C’est surtout par coïncidence ! Je commence à produire un beat et ensuite j’écoute beaucoup de disques. Je mets de côté quelques samples avec la base de mon morceau et parfois j’entends quelque chose et je me dis « ok ce genre de trompettes peut parfaitement s’y adapter ». Mais, cela ne fonctionne pas tout le temps ! C’est vraiment une histoire de coïncidence. Je dis toujours que c’est comme aller à la pêche : tu ne sais pas si tu vas revenir à la maison avec du poisson !
L’identité de Parov Stelar : rassembler des choses qui ne vont pas ensemble.

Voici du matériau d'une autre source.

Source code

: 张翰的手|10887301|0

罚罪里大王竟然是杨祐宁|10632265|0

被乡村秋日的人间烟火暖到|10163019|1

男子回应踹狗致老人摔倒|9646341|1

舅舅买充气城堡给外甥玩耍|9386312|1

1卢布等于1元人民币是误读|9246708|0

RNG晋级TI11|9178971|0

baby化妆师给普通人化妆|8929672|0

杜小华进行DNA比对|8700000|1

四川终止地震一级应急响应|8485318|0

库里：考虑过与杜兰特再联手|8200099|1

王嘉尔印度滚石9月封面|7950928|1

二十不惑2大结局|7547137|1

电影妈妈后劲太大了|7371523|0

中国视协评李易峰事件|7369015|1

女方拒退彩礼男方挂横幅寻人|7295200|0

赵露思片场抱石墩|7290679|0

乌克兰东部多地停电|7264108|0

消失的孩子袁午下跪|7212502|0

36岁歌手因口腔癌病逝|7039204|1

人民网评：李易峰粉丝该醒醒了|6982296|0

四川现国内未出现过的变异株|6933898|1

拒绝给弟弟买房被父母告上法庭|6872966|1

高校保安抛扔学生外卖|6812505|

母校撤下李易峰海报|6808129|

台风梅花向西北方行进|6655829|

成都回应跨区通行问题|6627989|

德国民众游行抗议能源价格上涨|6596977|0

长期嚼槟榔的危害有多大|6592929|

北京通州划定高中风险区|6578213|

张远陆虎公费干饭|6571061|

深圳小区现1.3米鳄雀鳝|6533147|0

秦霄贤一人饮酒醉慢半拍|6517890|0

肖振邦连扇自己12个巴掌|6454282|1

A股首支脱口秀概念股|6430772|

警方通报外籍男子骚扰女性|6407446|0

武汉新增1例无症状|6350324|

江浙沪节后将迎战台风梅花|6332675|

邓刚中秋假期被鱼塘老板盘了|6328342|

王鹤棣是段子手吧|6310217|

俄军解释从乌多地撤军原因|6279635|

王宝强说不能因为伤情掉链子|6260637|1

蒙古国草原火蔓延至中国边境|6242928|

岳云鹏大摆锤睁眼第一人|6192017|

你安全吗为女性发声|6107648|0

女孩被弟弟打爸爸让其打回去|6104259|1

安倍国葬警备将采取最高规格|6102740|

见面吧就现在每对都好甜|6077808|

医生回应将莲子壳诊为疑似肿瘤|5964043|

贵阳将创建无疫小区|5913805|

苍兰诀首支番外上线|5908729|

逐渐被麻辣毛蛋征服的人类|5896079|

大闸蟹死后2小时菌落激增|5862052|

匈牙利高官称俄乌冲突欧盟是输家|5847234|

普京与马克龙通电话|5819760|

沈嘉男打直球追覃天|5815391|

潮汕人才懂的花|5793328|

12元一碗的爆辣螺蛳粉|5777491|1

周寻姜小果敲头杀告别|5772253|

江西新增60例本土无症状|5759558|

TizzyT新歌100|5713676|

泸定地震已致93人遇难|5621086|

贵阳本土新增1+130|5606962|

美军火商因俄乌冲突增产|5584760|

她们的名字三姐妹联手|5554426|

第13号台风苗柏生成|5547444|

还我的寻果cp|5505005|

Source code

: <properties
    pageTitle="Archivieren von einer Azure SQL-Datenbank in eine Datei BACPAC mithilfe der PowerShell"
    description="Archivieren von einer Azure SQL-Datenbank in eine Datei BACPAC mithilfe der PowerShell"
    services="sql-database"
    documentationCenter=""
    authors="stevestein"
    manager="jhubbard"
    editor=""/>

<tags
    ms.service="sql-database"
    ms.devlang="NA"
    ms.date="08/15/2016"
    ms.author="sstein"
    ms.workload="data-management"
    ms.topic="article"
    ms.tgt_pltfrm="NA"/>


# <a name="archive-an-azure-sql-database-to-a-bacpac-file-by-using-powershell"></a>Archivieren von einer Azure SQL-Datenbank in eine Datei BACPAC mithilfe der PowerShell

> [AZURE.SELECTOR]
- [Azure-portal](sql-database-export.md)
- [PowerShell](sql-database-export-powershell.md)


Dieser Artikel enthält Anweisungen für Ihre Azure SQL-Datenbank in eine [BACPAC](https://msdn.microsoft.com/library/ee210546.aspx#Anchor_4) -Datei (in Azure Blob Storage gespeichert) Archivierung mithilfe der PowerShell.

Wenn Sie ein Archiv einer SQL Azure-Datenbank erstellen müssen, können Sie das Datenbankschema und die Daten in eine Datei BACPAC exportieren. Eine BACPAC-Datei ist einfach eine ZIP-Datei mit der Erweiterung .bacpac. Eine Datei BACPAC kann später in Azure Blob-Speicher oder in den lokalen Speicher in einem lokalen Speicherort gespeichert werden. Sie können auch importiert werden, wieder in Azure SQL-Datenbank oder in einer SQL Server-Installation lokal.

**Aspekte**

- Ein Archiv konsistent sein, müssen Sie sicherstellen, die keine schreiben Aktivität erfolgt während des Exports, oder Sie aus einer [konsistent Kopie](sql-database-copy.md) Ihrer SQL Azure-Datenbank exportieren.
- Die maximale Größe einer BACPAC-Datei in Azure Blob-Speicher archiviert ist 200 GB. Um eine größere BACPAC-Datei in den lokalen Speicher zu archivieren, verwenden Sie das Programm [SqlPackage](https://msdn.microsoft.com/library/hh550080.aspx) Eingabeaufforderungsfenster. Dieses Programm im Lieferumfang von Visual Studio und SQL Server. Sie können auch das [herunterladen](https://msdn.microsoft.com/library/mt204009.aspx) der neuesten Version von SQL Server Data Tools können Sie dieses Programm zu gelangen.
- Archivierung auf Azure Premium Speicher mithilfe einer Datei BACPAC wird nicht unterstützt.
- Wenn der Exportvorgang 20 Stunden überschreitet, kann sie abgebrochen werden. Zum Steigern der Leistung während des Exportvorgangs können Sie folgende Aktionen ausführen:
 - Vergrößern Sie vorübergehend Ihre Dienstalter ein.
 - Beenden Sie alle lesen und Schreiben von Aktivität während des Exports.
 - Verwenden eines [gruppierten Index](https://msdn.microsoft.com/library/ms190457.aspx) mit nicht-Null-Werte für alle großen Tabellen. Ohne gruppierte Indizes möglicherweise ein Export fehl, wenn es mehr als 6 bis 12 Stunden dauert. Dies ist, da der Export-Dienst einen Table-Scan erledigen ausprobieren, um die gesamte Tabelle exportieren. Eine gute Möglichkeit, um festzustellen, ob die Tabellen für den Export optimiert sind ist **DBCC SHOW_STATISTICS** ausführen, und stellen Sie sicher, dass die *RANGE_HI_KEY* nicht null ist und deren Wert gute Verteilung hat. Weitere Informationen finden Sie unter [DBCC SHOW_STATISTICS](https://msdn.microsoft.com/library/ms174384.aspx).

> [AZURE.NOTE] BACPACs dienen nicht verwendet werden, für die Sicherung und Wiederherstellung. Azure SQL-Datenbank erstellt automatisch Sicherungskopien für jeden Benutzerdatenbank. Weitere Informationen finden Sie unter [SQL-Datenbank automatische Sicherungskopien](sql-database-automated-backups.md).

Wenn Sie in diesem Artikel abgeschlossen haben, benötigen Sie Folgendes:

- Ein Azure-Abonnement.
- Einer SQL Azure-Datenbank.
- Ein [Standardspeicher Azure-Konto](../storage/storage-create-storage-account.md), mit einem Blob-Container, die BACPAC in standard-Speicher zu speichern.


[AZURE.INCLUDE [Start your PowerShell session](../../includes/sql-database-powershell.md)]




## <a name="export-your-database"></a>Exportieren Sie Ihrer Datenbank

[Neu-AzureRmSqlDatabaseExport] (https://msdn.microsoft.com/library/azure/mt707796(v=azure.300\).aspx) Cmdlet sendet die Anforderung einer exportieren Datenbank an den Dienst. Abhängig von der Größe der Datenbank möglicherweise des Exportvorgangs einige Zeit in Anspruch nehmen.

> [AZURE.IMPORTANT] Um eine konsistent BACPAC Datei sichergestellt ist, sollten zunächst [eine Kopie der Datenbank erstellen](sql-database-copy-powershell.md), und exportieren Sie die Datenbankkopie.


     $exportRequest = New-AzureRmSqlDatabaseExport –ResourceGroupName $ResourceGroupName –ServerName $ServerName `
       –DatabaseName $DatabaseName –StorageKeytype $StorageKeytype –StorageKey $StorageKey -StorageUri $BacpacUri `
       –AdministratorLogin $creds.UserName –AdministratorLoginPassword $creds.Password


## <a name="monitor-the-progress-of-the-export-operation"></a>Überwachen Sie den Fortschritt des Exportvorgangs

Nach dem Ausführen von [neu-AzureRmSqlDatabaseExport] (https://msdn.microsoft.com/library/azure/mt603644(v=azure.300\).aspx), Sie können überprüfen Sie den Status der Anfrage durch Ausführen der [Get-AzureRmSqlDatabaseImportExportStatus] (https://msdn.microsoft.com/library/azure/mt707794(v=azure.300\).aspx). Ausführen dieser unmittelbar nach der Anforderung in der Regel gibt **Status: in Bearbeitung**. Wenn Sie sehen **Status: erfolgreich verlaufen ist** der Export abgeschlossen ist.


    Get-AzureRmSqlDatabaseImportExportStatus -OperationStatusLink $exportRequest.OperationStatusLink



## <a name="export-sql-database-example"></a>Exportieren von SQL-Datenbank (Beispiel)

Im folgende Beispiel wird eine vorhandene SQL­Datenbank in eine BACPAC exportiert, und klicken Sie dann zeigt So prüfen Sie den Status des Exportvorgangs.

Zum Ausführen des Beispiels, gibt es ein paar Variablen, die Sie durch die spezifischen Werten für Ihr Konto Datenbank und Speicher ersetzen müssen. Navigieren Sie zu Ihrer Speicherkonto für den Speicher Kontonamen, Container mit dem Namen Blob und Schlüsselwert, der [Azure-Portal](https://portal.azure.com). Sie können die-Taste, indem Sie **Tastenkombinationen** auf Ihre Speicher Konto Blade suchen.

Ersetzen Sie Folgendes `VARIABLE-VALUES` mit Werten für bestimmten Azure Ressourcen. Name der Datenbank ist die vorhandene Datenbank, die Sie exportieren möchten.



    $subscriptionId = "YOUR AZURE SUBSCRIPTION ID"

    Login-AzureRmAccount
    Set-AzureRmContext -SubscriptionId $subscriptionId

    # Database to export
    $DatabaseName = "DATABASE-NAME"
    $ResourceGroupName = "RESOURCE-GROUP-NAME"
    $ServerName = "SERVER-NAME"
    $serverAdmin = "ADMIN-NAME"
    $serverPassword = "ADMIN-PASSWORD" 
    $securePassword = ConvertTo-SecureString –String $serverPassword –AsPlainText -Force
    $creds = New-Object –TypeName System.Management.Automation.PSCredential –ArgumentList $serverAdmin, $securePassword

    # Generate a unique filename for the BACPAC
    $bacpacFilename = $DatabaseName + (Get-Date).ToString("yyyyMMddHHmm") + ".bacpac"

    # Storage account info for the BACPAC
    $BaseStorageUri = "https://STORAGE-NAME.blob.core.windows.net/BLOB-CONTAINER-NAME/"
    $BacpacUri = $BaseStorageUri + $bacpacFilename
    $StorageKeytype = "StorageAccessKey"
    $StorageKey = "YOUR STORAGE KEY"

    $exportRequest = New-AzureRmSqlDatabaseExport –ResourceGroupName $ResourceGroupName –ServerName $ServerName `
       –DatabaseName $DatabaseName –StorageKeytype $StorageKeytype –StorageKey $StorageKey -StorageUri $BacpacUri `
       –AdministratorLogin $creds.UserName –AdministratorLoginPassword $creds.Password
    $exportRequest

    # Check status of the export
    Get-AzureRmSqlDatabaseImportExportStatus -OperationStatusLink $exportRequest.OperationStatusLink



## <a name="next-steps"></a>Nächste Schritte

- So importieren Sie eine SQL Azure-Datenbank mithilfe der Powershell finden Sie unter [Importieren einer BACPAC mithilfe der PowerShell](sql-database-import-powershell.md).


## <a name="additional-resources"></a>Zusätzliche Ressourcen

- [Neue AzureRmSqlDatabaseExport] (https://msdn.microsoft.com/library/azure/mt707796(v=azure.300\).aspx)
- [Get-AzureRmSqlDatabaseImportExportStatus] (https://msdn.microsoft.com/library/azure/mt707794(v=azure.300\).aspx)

Tu es aujourd’hui reconnu comme le créateur de l’électro swing mais dans ce projet tu révèles un univers sonore plus large. En écoutant ton album, on se retrouve dans les années 30 avec un titre comme Crush & Crumble, dans un club de jazz avec Piano Boy ou dans un western avec Come Back Home mais il y a aussi des morceaux purement électroniques. Quelles sont tes influences ?
Je pense qu’on peut comparer cela au fait que tous les jours on doit manger quelque chose mais ce serait lassant si on ne mangeait que de la pizza ou que du steak… Chaque jour est différent et parfois je me réveille, je lance ma playlist et réalise que je suis d’humeur à écouter du jazz ou parfois juste à écouter de la pop. Si tu n’es pas d’humeur pour du jazz, je pense que tu ne peux pas produire de titres jazzy. Il s’agit vraiment de ressenti sur l’instant !
Donc, tu as créé cet album en suivant tes sentiments ?
La vie est faite ainsi ! Voodoo Sonic a été un long processus. Pendant deux ans j’ai travaillé constamment dessus. Le projet change de jour en jour et à la fin tu as un tas de morceaux et tu fais ton choix.
De quel morceau es-tu le plus fier ?
Haha ! C’est toujours la question… Et je donne toujours la même réponse : ce sont tous mes enfants donc c’est compliqué de dire lequel j’aime le plus !
Je dirais qu’il y a quelques morceaux qui sont atypiques comme Voodoo Engine. Je l’aime vraiment parce qu’il ne suit aucune règle du monde de la musique actuelle. Aujourd’hui, il n’est pas habituel d’avoir une intro ou des choses de la sorte, il faut aller d’emblée au cœur du morceau. Je suis allé à l’encontre des codes avec ce titre et ça sort de l’ordinaire !
Il y aussi Crush & Crumble qui est pour moi une chanson très énergique qui va vraiment de l’avant. Elle représente assez bien le son et l’univers de Parov Stelar.
Parlons maintenant du clip de Crush & Crumble et de Tango Del Fuego avec des dessins rétro, hyper colorés. Pourquoi ce choix artistique pour ces deux chansons ?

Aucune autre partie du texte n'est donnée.